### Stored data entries
---------------

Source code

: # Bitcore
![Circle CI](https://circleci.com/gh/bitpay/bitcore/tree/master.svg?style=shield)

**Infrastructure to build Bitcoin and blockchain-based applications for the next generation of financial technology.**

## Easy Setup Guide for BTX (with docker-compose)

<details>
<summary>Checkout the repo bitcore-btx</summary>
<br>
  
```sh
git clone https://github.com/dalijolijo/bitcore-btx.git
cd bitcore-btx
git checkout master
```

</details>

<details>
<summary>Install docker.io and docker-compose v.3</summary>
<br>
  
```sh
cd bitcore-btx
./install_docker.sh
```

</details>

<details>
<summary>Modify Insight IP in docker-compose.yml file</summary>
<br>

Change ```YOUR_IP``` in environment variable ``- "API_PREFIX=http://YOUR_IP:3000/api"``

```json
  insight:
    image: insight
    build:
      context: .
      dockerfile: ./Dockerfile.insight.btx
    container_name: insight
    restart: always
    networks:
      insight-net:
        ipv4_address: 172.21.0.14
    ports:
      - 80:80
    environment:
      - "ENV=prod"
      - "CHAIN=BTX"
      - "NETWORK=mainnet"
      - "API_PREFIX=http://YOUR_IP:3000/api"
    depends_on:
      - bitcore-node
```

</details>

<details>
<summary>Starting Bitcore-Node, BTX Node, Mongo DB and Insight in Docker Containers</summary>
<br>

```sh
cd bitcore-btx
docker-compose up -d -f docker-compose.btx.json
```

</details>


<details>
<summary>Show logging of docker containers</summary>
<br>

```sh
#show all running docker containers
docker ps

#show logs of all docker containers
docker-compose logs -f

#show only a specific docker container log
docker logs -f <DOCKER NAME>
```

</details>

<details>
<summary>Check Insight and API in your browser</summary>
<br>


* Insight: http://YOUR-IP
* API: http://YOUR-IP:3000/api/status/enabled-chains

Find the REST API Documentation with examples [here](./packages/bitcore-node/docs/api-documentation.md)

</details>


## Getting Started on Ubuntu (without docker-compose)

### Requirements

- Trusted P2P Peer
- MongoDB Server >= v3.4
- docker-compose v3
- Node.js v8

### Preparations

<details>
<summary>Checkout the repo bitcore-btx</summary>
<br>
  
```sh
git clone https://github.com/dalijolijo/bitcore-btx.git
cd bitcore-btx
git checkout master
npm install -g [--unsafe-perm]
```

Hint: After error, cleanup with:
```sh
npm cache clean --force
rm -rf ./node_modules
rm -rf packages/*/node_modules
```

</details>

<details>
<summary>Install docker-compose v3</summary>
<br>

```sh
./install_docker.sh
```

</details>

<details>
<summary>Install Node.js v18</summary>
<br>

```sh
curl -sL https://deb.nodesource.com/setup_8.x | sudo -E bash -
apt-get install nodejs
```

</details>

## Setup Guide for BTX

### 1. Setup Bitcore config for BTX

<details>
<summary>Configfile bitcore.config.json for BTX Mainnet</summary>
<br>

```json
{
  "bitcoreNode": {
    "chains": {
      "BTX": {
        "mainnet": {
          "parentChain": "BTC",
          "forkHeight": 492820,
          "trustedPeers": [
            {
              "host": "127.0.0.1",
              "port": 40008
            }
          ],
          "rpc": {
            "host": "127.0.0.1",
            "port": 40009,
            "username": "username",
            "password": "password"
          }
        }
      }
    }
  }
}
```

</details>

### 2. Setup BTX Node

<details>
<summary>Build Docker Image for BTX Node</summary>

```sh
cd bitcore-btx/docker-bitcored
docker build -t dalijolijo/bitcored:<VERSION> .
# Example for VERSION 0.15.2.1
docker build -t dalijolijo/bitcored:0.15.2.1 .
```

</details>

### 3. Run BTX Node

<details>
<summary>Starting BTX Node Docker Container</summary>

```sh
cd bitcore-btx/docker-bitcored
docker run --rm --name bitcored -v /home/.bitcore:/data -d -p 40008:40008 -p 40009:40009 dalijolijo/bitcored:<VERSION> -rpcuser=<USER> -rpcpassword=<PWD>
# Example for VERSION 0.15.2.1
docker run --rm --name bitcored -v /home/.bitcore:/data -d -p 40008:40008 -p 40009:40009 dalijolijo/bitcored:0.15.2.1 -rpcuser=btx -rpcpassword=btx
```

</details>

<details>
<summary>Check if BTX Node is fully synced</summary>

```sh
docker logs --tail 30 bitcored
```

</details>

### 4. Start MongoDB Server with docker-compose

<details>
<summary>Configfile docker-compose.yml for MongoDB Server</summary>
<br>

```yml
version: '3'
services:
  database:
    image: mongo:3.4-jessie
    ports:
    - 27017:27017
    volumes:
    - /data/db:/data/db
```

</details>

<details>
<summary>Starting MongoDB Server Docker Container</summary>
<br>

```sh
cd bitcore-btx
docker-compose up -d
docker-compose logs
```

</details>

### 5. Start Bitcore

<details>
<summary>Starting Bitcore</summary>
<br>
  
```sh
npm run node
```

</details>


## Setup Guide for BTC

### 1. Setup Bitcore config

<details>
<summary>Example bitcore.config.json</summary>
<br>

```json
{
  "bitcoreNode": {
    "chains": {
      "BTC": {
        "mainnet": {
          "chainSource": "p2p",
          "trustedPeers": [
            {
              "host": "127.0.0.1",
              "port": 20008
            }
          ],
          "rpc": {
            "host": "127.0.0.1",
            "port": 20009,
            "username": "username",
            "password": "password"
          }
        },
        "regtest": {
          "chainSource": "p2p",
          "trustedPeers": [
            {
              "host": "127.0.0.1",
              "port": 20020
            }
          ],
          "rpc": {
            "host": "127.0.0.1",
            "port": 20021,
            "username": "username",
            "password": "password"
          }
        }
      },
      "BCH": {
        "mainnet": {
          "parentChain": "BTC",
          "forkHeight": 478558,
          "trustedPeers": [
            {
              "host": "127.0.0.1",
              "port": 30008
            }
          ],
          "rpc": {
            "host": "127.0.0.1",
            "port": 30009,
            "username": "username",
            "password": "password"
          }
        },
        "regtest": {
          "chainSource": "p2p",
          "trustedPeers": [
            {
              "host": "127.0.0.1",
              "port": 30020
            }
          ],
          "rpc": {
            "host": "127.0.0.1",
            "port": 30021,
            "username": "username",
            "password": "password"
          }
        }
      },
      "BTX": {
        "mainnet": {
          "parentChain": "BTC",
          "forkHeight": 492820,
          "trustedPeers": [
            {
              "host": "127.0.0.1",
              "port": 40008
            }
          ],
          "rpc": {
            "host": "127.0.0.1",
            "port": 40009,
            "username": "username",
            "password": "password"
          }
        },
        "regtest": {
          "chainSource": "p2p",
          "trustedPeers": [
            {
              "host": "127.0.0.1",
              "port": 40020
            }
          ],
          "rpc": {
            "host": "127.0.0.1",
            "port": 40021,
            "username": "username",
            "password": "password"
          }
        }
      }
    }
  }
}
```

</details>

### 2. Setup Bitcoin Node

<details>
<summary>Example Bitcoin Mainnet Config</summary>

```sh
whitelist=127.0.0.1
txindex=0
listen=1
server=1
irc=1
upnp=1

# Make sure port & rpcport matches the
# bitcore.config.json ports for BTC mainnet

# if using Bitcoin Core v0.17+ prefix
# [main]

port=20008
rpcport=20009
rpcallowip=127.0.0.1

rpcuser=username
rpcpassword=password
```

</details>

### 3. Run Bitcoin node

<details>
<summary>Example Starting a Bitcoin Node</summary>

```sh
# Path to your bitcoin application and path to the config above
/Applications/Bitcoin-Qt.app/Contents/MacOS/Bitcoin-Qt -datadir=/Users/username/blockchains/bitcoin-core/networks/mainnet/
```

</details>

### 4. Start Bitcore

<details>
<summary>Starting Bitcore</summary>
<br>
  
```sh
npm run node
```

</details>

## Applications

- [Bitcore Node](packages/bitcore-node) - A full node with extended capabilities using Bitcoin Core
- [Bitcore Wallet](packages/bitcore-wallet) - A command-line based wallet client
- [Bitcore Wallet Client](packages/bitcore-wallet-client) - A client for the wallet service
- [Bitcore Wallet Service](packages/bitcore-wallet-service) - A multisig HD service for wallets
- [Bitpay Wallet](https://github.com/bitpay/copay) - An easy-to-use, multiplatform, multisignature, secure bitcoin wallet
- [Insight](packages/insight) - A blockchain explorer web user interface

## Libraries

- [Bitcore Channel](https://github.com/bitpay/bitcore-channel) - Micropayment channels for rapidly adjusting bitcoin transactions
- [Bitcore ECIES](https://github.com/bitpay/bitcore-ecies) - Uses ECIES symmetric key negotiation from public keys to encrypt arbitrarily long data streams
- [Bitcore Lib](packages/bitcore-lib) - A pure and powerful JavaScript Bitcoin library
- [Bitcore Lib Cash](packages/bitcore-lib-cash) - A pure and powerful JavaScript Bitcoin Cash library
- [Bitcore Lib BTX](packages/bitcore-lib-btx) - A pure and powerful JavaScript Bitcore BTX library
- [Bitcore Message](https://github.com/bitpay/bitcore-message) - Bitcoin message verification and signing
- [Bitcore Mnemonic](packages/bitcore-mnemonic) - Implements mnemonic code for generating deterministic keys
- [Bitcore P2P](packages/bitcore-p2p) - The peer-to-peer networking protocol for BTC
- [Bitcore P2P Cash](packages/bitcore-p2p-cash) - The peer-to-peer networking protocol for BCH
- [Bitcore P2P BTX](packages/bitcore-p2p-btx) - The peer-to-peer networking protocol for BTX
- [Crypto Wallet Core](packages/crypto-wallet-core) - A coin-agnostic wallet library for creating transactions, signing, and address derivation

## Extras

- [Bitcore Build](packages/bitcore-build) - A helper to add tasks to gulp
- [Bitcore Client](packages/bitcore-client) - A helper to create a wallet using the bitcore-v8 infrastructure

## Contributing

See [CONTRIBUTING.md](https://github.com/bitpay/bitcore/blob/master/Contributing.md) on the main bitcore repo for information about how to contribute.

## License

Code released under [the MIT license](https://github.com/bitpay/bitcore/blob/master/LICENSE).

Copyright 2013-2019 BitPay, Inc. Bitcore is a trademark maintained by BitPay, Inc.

---------------

Copy each line of the entries in which the string "logs" is found.

#show logs of all docker containers
docker-compose logs -f
docker logs -f <DOCKER NAME>
docker logs --tail 30 bitcored
docker-compose logs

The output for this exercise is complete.